By Monday afternoon, the Department of Homeland Security had pulled back on a program known as 287(g), which allows the feds to deputize local officials to make immigration-based arrests. According to a Homeland Security official, the administration has determined those agreements are "not useful" now in states that have Arizona-style laws. Immigration and Customs Enforcement has since rescinded that agreement in Arizona -- with the state itself, and with three local law enforcement agencies.So now we have the Obama administration is so spiteful against law officials in Arizona that they're not going to do anything to help the state enforce federal laws concerning immigration.
The move means that even if local police step up immigration checks, they'll have to rely on federal officials to make the arrests.
And federal officials made clear that ICE would be selective in responding to the expected rise in calls from Arizona and other police agencies about immigration status. Officials said ICE will not respond to the scene unless the person in question meets certain criteria -- such as being wanted for a felony.
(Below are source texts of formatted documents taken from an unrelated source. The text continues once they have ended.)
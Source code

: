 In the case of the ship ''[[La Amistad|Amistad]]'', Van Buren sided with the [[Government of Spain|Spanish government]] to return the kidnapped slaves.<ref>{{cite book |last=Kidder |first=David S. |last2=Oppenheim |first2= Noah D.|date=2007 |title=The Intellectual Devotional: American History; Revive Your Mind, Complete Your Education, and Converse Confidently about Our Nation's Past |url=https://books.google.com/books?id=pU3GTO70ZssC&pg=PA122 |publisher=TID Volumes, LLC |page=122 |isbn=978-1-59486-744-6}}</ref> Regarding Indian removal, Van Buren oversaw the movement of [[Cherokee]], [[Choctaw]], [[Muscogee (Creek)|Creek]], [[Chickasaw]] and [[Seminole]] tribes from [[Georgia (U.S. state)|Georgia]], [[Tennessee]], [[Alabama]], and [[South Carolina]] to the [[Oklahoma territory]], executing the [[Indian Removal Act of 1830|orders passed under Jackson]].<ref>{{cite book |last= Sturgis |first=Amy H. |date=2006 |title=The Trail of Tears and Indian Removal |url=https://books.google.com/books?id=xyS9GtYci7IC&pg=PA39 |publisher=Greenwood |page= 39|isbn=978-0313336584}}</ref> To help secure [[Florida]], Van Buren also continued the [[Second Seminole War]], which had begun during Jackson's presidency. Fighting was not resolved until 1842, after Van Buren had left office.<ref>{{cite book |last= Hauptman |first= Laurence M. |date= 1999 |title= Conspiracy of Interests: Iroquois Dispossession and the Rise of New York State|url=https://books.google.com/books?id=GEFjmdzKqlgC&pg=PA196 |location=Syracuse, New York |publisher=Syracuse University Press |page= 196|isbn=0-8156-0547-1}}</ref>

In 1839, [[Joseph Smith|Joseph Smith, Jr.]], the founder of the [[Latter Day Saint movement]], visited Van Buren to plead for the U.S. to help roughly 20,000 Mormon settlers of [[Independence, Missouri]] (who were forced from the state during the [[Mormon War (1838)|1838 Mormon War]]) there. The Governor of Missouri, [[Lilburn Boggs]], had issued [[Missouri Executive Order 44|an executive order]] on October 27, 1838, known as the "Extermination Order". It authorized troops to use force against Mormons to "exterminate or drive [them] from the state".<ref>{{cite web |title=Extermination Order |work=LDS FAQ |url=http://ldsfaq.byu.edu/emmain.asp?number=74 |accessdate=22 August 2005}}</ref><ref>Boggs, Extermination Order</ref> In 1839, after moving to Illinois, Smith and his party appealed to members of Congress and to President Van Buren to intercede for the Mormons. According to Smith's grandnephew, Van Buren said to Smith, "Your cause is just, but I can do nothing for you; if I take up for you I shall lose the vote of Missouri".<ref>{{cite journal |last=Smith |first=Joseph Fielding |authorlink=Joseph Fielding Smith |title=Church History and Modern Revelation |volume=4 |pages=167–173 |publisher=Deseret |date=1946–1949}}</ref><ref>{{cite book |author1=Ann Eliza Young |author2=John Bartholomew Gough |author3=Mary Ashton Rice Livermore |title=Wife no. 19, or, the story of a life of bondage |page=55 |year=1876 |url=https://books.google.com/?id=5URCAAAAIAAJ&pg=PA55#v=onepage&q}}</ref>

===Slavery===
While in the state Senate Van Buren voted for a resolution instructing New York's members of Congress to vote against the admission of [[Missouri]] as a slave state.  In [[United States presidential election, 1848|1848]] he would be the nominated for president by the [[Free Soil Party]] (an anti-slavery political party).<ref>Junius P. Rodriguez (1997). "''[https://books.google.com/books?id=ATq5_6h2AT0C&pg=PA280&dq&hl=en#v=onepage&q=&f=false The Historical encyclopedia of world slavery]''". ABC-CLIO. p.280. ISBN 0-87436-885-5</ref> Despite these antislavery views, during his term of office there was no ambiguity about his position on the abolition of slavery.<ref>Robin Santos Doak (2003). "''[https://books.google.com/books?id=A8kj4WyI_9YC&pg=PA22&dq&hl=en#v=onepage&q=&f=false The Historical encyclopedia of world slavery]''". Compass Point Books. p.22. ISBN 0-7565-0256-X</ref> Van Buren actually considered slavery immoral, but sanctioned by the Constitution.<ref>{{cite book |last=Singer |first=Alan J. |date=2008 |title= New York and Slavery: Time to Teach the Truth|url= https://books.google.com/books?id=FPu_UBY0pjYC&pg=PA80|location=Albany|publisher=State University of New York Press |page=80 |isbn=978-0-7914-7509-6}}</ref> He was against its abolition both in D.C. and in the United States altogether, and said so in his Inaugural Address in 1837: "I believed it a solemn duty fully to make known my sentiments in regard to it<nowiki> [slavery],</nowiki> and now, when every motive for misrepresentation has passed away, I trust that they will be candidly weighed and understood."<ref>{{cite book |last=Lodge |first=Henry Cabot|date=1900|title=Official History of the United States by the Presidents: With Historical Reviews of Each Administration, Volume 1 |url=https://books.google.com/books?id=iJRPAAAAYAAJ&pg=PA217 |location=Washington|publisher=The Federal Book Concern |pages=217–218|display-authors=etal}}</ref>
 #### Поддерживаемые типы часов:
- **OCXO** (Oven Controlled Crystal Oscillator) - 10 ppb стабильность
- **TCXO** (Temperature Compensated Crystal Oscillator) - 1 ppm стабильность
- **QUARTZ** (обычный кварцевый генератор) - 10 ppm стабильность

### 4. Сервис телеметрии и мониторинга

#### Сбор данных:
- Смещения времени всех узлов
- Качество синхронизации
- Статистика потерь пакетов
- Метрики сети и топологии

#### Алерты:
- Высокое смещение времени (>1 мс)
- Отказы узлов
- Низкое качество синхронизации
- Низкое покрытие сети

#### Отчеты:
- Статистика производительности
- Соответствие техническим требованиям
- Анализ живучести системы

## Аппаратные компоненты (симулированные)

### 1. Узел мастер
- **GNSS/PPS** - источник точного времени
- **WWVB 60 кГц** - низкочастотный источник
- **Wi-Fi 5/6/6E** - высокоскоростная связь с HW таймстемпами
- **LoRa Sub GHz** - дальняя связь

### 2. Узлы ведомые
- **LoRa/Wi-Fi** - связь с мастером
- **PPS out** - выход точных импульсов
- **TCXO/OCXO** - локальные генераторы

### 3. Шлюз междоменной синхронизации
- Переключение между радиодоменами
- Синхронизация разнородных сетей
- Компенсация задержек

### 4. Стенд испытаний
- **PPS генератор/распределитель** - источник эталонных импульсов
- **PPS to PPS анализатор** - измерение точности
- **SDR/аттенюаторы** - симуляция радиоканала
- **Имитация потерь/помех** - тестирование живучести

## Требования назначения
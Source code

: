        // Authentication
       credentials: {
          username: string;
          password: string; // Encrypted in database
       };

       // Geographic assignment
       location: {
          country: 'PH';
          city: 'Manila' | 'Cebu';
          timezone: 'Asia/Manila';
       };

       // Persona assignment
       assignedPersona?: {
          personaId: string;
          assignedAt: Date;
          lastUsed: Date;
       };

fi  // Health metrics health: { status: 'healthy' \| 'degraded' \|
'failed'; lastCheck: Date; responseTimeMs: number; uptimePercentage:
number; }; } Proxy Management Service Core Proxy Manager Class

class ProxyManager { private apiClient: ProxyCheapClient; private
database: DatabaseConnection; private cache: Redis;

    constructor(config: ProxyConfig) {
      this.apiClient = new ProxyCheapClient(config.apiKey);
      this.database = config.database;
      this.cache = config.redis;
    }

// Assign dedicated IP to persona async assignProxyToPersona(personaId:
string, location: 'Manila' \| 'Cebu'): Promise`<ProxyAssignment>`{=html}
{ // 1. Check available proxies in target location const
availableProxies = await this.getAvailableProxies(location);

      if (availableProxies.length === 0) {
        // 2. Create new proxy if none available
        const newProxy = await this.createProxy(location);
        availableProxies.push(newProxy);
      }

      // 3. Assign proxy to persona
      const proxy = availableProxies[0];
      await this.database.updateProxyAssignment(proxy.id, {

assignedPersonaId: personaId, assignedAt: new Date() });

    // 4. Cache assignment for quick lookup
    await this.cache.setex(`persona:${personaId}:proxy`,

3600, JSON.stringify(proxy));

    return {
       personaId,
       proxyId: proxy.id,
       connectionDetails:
Now the Obama administration has given a clear message to anyone who wants to come to the United States legally, they should head to the Arizona border since, unless they have a felony record, the federal government doesn't want to know that they're here. Think of that, in retaliation for losing a Supreme Court decision, the Obama administration has publicly announced that they will not aid state officials trying to respond to the numbers of undocumented immigrants coming into their state. It was one thing for Obama to unilaterally announce that his administration wasn't going to deport people brought here as children. Those are the most sympathetic of all the undocumented immigrants here. But now they're singling out one state to say that the federal government will not be taking action against those who might be detained in the law the Supreme Court unanimously upheld and said was not, on its face, unconstitutional and that we have to wait to see how it's enforced by Arizona officials. Obama doesn't want to wait to find out how it's being enforced there; he's already decided that his administration won't cooperate with state and local officials. And those other states that have passed similar laws can expect similar abandonment by Obama's administration.
As Paul Mirengoff argues, the Obama administration's response to the decision should be a sign to Republicans that they shouldn't bother negotiating with Obama to pass comprehensive immigration reform. How can they trust Obama to enforce whatever reform was passed?
Given all of this, it’s quite clear that the Republicans should say “hell no” to Obama’s call for comprehensive immigration reform. Republicans must not permit themselves to be coerced into writing a new immigration law by Obama’s refusal to enforce the law we have.Once a president demonstrates that he will not enforce the laws that he doesn't like, how can anyone in Congress trust him to negotiate a compromise. A compromise by any definition requires each side to accept provisions they dislike and now Obama has made it clear that he feels he can take unilateral action to choose which laws he will enforce. And if there is a crucial voting bloc that Obama wants to win, forget about the federal law. This is not the behavior of an honest actor in any compromise deal. But Obama will blame Republicans for being the ones to fail to reach a compromise.
Moreover, what is the point of legislating with a lawless administration? Legislation on an issue like immigration requires compromise, and that’s fine – I have no objection in principle to compromising. But suppose a compromise is reached. This president has demonstrated that his response would likely be to ignore the provisions the Republicans insisted upon – because ignoring them is “the right thing to do.”
Immigration reform, if it is to occur, must await the election of a president who, unlike Obama, is willing to enforce the law as written, not just the portions of the law he finds palatable.